Accordingly, the claim is not that vertex-anchored substitution is the only possible graph evolution formalism, but that it is the right semantic center for durable step refinement in this layered setting.


14. Boundary of the Theory

This paper gives a theory of dynamic durable execution by local substitution. It does not claim to solve all process evolution problems.

In particular, the theory should be distinguished from:

  • global workflow migration
  • reinterpretation of already executed history
  • arbitrary graph surgery without boundary contracts
  • semantic equivalence of unrelated lowered artifacts

Those are valid research directions, but they are not the same object as local durable graph substitution.


15. Conclusion

The conceptual payoff of graph substitution is that it gives dynamic durable workflows a stable semantic center.

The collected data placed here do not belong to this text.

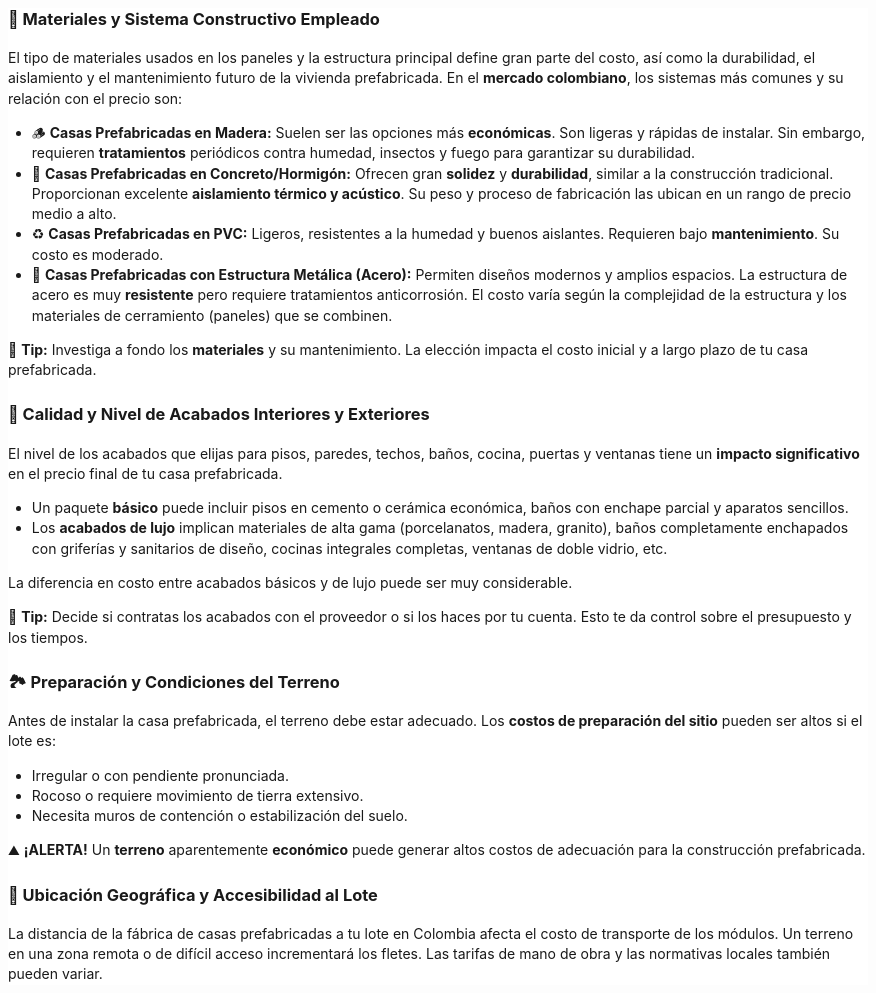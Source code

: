### 🧱 Materiales y Sistema Constructivo Empleado

El tipo de materiales usados en los paneles y la estructura principal define gran parte del costo, así como la durabilidad, el aislamiento y el mantenimiento futuro de la vivienda prefabricada. En el **mercado colombiano**, los sistemas más comunes y su relación con el precio son:

* 🪵 **Casas Prefabricadas en Madera:** Suelen ser las opciones más **económicas**. Son ligeras y rápidas de instalar. Sin embargo, requieren **tratamientos** periódicos contra humedad, insectos y fuego para garantizar su durabilidad.
* 🧱 **Casas Prefabricadas en Concreto/Hormigón:** Ofrecen gran **solidez** y **durabilidad**, similar a la construcción tradicional. Proporcionan excelente **aislamiento térmico y acústico**. Su peso y proceso de fabricación las ubican en un rango de precio medio a alto.
* ♻️ **Casas Prefabricadas en PVC:** Ligeros, resistentes a la humedad y buenos aislantes. Requieren bajo **mantenimiento**. Su costo es moderado.
* 🔩 **Casas Prefabricadas con Estructura Metálica (Acero):** Permiten diseños modernos y amplios espacios. La estructura de acero es muy **resistente** pero requiere tratamientos anticorrosión. El costo varía según la complejidad de la estructura y los materiales de cerramiento (paneles) que se combinen.

🔑 **Tip:** Investiga a fondo los **materiales** y su mantenimiento. La elección impacta el costo inicial y a largo plazo de tu casa prefabricada.

### 🎨 Calidad y Nivel de Acabados Interiores y Exteriores

El nivel de los acabados que elijas para pisos, paredes, techos, baños, cocina, puertas y ventanas tiene un **impacto significativo** en el precio final de tu casa prefabricada.
* Un paquete **básico** puede incluir pisos en cemento o cerámica económica, baños con enchape parcial y aparatos sencillos.
* Los **acabados de lujo** implican materiales de alta gama (porcelanatos, madera, granito), baños completamente enchapados con griferías y sanitarios de diseño, cocinas integrales completas, ventanas de doble vidrio, etc.

La diferencia en costo entre acabados básicos y de lujo puede ser muy considerable.

🎨 **Tip:** Decide si contratas los acabados con el proveedor o si los haces por tu cuenta. Esto te da control sobre el presupuesto y los tiempos.

### 🏞️ Preparación y Condiciones del Terreno

Antes de instalar la casa prefabricada, el terreno debe estar adecuado. Los **costos de preparación del sitio** pueden ser altos si el lote es:
* Irregular o con pendiente pronunciada.
* Rocoso o requiere movimiento de tierra extensivo.
* Necesita muros de contención o estabilización del suelo.

⛰️ **¡ALERTA!** Un **terreno** aparentemente **económico** puede generar altos costos de adecuación para la construcción prefabricada.

### 📍 Ubicación Geográfica y Accesibilidad al Lote

La distancia de la fábrica de casas prefabricadas a tu lote en Colombia afecta el costo de transporte de los módulos. Un terreno en una zona remota o de difícil acceso incrementará los fletes. Las tarifas de mano de obra y las normativas locales también pueden variar.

  • workflow meaning lives in a typed language and IR
  • executable structure lives in a compiled graph artifact
  • durable execution lives in a phase-based runtime
  • topology evolution lives in a substitution calculus
  • recovery and explanation live in lineage, materialization, and integrity

This layering makes the design space easier to reason about. It explains why vertex-anchored substitution is the right core abstraction, why concurrency of execution and concurrency of substitution are different problems, and why durability requires more than replay alone.

For motivating contexts such as Cortex and its downstream host applications, this theory offers a principled route to dynamic workflow execution without collapsing workflow semantics, runtime execution, and graph evolution into a single informal notion.

References

  1. Ehrig, H., Ehrig, K., Prange, U., Taentzer, G. (2006). Fundamentals of Algebraic Graph Transformation. Springer. https://link.springer.com/book/10.1007/3-540-31188-2
  2. Milner, R. (1999). Communicating and Mobile Systems: The Pi-Calculus. Cambridge University Press.
  3. van der Aalst, W. M. P. (1998). The Application of Petri Nets to Workflow Management. Journal of Circuits, Systems and Computers 8(1):21–66.